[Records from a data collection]
[Start of section]

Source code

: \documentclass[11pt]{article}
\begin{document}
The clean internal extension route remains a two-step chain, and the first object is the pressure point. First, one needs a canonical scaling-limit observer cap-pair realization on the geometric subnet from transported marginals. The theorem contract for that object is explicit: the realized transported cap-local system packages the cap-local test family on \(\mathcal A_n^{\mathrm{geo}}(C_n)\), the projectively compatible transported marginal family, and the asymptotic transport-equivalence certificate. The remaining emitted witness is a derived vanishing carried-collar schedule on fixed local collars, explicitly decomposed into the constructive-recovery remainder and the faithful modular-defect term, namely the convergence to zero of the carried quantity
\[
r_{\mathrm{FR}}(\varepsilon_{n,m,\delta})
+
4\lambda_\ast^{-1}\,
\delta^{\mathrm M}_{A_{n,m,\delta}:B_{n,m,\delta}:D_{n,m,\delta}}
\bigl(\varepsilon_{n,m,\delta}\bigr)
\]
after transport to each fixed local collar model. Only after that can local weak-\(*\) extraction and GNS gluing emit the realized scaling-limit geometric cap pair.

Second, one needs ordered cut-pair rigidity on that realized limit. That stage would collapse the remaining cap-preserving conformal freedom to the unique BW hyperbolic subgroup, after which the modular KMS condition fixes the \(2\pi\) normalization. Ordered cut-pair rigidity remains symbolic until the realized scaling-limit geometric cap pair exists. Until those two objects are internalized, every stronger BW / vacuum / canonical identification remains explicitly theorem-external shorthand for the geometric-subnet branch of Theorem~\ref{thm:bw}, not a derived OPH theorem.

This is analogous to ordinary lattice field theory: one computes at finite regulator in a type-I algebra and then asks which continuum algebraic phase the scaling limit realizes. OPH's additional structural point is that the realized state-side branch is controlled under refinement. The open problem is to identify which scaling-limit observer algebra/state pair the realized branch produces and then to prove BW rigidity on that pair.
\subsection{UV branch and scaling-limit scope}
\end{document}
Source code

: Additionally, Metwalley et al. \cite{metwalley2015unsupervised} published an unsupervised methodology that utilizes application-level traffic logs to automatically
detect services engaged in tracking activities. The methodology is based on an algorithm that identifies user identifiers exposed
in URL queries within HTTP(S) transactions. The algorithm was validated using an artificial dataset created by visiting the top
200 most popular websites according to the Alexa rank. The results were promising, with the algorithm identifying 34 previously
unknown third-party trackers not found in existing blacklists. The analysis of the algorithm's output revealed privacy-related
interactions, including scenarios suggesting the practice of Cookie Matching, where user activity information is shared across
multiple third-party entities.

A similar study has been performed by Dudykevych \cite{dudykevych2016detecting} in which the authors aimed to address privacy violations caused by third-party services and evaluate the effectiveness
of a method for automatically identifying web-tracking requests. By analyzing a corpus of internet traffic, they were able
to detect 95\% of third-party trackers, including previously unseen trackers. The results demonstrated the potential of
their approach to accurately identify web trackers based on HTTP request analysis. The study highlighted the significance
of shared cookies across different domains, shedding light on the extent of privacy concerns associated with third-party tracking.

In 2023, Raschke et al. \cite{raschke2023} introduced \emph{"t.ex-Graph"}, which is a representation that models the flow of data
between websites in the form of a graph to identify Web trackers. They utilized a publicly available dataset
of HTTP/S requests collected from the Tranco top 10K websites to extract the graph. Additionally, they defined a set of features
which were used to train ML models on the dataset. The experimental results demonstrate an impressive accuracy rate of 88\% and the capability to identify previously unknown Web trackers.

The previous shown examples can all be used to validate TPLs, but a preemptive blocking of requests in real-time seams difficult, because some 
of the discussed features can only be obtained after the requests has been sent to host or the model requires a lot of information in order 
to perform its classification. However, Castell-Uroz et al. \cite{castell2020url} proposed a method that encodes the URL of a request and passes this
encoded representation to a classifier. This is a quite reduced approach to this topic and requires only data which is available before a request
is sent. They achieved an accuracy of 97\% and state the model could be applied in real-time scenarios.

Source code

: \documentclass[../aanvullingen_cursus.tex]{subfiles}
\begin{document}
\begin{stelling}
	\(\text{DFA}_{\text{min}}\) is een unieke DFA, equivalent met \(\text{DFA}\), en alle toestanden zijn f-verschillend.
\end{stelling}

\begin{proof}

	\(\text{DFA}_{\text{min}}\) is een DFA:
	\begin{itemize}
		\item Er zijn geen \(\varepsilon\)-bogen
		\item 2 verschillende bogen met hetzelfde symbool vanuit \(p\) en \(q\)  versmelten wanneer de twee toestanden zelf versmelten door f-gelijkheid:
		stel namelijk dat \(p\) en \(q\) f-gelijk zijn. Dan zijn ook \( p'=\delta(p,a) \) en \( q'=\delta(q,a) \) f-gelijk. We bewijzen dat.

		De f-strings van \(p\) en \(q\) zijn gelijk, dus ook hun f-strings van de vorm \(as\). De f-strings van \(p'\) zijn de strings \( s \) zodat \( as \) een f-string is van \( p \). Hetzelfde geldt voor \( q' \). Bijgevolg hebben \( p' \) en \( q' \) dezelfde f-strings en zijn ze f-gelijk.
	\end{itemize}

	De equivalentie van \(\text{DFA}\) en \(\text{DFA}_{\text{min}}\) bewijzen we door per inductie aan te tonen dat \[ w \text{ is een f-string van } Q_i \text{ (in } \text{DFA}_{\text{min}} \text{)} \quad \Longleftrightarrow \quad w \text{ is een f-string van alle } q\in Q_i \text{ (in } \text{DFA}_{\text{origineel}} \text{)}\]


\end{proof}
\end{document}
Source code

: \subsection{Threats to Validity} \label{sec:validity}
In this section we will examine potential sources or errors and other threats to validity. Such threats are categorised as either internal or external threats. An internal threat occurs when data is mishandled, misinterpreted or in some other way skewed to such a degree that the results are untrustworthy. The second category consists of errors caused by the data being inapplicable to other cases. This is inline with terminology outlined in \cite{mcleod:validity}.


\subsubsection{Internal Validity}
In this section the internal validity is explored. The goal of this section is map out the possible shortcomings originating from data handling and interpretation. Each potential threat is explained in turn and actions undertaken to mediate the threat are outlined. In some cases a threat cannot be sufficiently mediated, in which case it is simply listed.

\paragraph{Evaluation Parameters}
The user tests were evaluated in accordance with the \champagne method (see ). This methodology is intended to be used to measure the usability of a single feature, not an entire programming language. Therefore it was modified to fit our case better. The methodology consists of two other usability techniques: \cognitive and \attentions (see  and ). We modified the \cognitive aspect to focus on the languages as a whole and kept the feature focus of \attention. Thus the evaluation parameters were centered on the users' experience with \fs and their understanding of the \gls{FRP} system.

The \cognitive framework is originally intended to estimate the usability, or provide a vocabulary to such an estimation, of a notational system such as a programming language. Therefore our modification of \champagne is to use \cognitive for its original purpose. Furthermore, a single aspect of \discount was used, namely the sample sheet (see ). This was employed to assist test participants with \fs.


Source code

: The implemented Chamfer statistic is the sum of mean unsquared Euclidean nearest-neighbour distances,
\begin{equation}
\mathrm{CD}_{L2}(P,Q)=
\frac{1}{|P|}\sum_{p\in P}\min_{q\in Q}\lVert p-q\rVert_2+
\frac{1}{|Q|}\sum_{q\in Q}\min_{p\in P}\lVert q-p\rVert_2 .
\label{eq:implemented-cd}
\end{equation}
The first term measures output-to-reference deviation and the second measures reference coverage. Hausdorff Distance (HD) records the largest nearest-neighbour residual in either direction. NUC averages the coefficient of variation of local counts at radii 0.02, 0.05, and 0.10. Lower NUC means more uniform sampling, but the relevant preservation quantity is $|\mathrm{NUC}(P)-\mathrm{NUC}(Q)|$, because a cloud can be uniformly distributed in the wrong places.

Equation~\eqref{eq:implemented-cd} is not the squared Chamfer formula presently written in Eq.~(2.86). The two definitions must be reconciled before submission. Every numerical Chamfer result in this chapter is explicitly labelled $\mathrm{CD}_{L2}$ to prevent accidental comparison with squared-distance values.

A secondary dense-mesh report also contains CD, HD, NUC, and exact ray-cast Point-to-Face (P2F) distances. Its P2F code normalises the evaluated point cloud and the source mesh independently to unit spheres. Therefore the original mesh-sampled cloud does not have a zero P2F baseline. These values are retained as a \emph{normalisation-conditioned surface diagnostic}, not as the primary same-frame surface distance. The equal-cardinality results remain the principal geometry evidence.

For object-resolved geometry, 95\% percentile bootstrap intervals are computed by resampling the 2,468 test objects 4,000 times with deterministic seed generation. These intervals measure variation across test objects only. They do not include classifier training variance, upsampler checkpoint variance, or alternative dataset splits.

[End of section]

ABOUT THIS TASK>
From the data, list each line in which the string "identifying" appears.

WRITTEN RESPONSE>
200 most popular websites according to the Alexa rank. The results were promising, with the algorithm identifying 34 previously
of a method for automatically identifying web-tracking requests. By analyzing a corpus of internet traffic, they were able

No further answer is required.